Немецкие философы и популяризаторы XVIII в. признавали и объявляли вслед за Локком и Гельвецием, что «стремление к счастью является существенным и всеобщим стремлением человеческой воли», например, Федер в его «Исследованиях о человеческой воле», прибавляя к этому следующее замечание, само по себе излишнее, но все же необходимое и теперь для устранения грубых недоразумений: «но не так, как если бы какая-нибудь идея о счастье или хотя бы только идея об удовольствии являлась причиной первых обнаружений человеческой волевой силы, или как если бы любое последующее душевное движение или даже каждое непроизвольное обнаружение силы пробуждалось бы этой отвлеченной идеей. Этим утверждается только то, что ближайшие предметы человеческой воли являются такими внутренними состояниями, которые поодиночке сохраняют название благополучия, в определенном же количестве получают названия счастья; воля же человека устроена таким образом, что вследствие ее существенных направлений и стремлений стремление к удовольствию, к счастью и любовь к себе должны быть прибавлены к ней, по меньшей мере, в качестве основных задатков».
Цитата из Федера, забытого сейчас мыслителя, звучит сложно, можно ее пересказать так: «Человек стремится к удовольствию не потому, что стремится к счастью, но наоборот, находя удовольствие в ближайших предметах, тем самым обретает состояние счастья. А если мы рассматриваем деятельность ума, то желание ума получить удовлетворение мало чем отличается и от желания удовольствия, и от желания счастья».
Только великие немецкие спекулятивные философы выдумали какую-то отличную от стремления к счастью и, больше того, – независимую и абстрактную волю, какую-то только мысленную волю; хотя они в лице Канта и искоренили теологию и метафизику вообще из так называемого теоретического разума – впрочем, только мнимым образом, – но зато они вложили ее в волю, превратили волю в метафизическую сущность или способность, в какую-то вещь в себе, в ноумен; волю, противоположность мышления (ибо даже там, где воля осуществляет мысль, она хочет именно противоположности чистого мышления, хочет действительного, чувственного бытия, а не мысленного только бытия мысли), волю, повторяю я, – противоположность мышления они в лице Гегеля – завершителя спекулятивной философии отождествили с мышлением, и притом отождествили с таким мышлением, которое к тому же еще ничего якобы не предполагает и от всего абстрагирует, – с «абсолютным», т. е. беспредметным, мышлением; больше того, волю отождествили с самим абсолютом, с «беспредельной бесконечностью, абсолютной абстрактностью, или всеобщностью».
Фейербах критикует немецкий идеализм после Канта: труды Г. Якоби, Фихте, Шеллинга, Гегеля, Шопенгауэра.
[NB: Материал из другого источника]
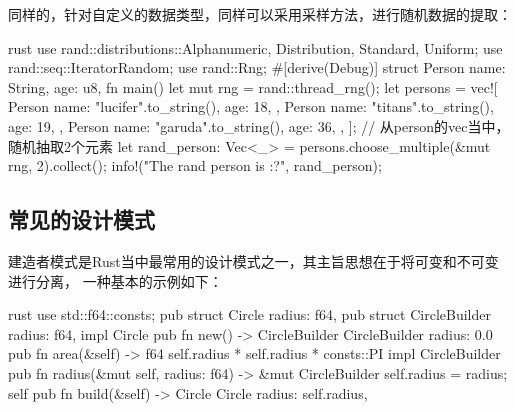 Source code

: 同样的，针对自定义的数据类型，同样可以采用采样方法，进行随机数据的提取：
\begin{code-block}{rust}
use rand::distributions::{Alphanumeric, Distribution, Standard, Uniform};
use rand::seq::IteratorRandom;
use rand::Rng;
#[derive(Debug)]
struct Person {
    name: String,
    age: u8,
}
fn main() {
    let mut rng = rand::thread_rng();
    let persons = vec![
        Person {
            name: "lucifer".to_string(),
            age: 18,
        },
        Person {
            name: "titans".to_string(),
            age: 19,
        },
        Person {
            name: "garuda".to_string(),
            age: 36,
        },
    ];
    // 从person的vec当中，随机抽取2个元素
    let rand_person: Vec<_> = persons.choose_multiple(&mut rng, 2).collect();
    info!("The rand person is {:?}", rand_person);
}
\end{code-block}

\subsection{常见的设计模式}
建造者模式是Rust当中最常用的设计模式之一，其主旨思想在于将可变和不可变进行分离，
一种基本的示例如下：
\begin{code-block}{rust}
use std::f64::consts;
pub struct Circle {
    radius: f64,
}
pub struct CircleBuilder {
    radius: f64,
}
impl Circle {
    pub fn new() -> CircleBuilder {
        CircleBuilder { radius: 0.0 }
    }
    pub fn area(&self) -> f64 {
        self.radius * self.radius * consts::PI
    }
}
impl CircleBuilder {
    pub fn radius(&mut self, radius: f64) -> &mut CircleBuilder {
        self.radius = radius;
        self
    }
    pub fn build(&self) -> Circle {
        Circle {
            radius: self.radius,
        }
    }
}
\end{code-block}


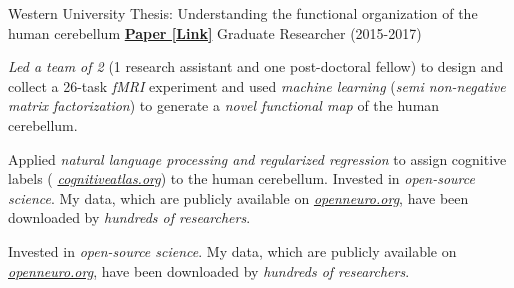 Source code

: \begin{cventries}
  \cventry
    {Western University} %
    {Thesis: Understanding the functional organization of the human cerebellum}
    {\href{http://ivrylab.berkeley.edu/uploads/4/1/1/5/41152143/functional_boundaries_in_the_human_cerebellum.pdf}{\textbf{Paper [Link]}}} %
    {Graduate Researcher (2015-2017)} %
    {
      \begin{cvitems} %
      	\item {\textit{Led a team of 2} (1 research assistant and one post-doctoral fellow) to design and collect a 26-task \textit{fMRI} experiment and used \textit{machine learning} (\textit{semi non-negative matrix factorization}) to generate a \textit{novel functional map} of the human cerebellum.}
      	\item {Applied \textit{natural language processing and regularized regression} to assign cognitive labels ( {\href{https://cognitiveatlas.org/}{\textit{cognitiveatlas.org}}}) to the human cerebellum. Invested in \textit{open-source science}. My data, which are publicly available on {\href{https://openneuro.org/datasets/ds002105/versions/1.1.0}{\textit{openneuro.org}}}, have been downloaded by \textit{hundreds of researchers}.}
      	\item {Invested in \textit{open-source science}. My data, which are publicly available on {\href{https://openneuro.org/datasets/ds002105/versions/1.1.0}{\textit{openneuro.org}}}, have been downloaded by \textit{hundreds of researchers}.}
      \end{cvitems}
    }
\end{cventries}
Действительно, все эти философы настаивали на том, что раз вещь до конца не постигаема по своей природе, то объяснить то, что мы вообще можем как-то относиться к вещам, как-то их воспринимать и что-то с ними делать, можно только исходя из воли, которая и заставляет нас повернуться лицом к вещам. Без воли вещи были бы для нас не интересны, они бы ничем не отличались от разрозненных впечатлений или фантазий. При этом, как замечает Фейербах, сама причина существования воли не раскрывается и воля оказывается чем-то еще более загадочным, чем вещь. Правда, все эти философы могли бы возразить Фейербаху, что если воля умопостигаема, иначе говоря, не сводится к сумме своих проявлений, то нельзя говорить ни о наличии этой предполагаемой причины, ни о ее отсутствии. Но Фейербах исходит из того, что наука всегда должна искать причины.